EU dashes hopes of Gulf academic exchanges

二月 19, 1999

An academic co-operation project linking Arab and European universities is facing collapse after EU ministers refused to agree its E432,000 (Pounds 300,000) budget.

Gerd Nonneman, senior lecturer in international relations and Middle East politics at the University of Lancaster, has been pressing the European Commission not to drop the scheme and wants it to ask the Council of Ministers for cash again late this year.

He has been head of an EU working party that since 1996 had developed the project into a viable plan, involving visiting lecturers, fellows-in residence, postgraduate prizes and seminars.

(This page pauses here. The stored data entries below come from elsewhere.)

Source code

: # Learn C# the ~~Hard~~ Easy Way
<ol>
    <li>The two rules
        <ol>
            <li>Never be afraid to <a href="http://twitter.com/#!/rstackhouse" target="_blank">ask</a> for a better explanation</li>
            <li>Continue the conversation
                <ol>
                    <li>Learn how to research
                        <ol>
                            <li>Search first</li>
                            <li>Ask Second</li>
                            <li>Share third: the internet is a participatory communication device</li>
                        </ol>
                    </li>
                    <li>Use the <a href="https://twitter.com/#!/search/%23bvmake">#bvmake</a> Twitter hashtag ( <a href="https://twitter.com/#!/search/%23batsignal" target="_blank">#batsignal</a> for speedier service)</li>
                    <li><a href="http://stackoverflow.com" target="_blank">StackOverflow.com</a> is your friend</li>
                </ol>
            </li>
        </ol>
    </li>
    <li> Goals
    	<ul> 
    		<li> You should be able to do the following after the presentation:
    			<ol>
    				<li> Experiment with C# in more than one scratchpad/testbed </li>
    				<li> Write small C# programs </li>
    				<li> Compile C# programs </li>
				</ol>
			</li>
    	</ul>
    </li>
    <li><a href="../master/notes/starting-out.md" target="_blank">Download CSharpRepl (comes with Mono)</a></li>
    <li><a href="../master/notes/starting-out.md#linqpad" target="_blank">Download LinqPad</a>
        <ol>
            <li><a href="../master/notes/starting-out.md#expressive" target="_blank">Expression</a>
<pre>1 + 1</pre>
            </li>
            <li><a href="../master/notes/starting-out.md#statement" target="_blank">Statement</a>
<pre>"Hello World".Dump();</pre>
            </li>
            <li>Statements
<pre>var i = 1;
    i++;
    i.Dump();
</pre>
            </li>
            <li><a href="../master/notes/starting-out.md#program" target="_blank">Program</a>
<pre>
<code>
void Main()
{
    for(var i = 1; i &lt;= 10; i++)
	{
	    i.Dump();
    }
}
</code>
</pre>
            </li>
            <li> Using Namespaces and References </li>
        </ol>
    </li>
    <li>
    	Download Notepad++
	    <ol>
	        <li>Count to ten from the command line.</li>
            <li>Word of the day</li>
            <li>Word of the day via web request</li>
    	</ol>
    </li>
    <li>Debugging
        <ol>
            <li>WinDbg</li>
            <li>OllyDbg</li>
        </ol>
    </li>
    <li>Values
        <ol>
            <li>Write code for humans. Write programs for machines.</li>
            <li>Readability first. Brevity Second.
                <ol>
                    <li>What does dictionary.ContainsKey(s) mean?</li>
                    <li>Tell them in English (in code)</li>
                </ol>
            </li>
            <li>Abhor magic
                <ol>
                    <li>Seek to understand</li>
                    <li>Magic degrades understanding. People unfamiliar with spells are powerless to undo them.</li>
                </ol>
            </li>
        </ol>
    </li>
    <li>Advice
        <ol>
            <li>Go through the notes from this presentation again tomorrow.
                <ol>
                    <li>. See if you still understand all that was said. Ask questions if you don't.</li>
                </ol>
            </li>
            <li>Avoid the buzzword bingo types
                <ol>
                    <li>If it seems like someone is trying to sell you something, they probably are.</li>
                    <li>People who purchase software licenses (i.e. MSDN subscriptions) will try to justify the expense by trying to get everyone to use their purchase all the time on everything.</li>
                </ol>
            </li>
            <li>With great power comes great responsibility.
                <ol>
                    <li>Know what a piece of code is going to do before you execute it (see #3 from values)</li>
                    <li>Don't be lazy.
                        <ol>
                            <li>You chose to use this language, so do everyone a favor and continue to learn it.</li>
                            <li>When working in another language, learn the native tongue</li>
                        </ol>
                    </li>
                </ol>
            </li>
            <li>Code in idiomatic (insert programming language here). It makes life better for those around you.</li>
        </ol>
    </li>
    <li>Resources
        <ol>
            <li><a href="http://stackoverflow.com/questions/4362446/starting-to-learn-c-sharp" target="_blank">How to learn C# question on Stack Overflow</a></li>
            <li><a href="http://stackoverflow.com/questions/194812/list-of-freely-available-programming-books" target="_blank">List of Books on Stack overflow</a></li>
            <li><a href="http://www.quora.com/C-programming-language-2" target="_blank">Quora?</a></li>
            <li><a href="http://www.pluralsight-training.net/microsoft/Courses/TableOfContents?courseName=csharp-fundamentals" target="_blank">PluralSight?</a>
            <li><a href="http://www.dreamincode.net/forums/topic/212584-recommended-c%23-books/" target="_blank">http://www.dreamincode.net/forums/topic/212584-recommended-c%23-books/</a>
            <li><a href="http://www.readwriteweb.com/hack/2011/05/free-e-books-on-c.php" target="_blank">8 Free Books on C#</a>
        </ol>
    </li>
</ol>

Preparations for the launch of a two-year pilot were so far advanced that Qatar University had agreed to stage its opening event: a seminar this April involving more than 30 academics from Europe and the Gulf, who were to plan future collaborations as well as swapping papers.

But only weeks after the project had been given official approval at a joint meeting of the EU and the Gulf Cooperation Council, funding was refused by Parliament. Hopes that the budget might be reinstated by the Council of Ministers were dashed.

"It was embarrassing that we had to say 'sorry, we won't get the money after all'," said Dr Nonneman, executive director of the British Society for Middle Eastern Studies.

The idea was that EU money should fund European studies lectures in the Gulf, while Gulf state money would pay for Arab studies in the European Union. The Gulf Cooperation Council has not yet agreed to the cash although universities were geared to help.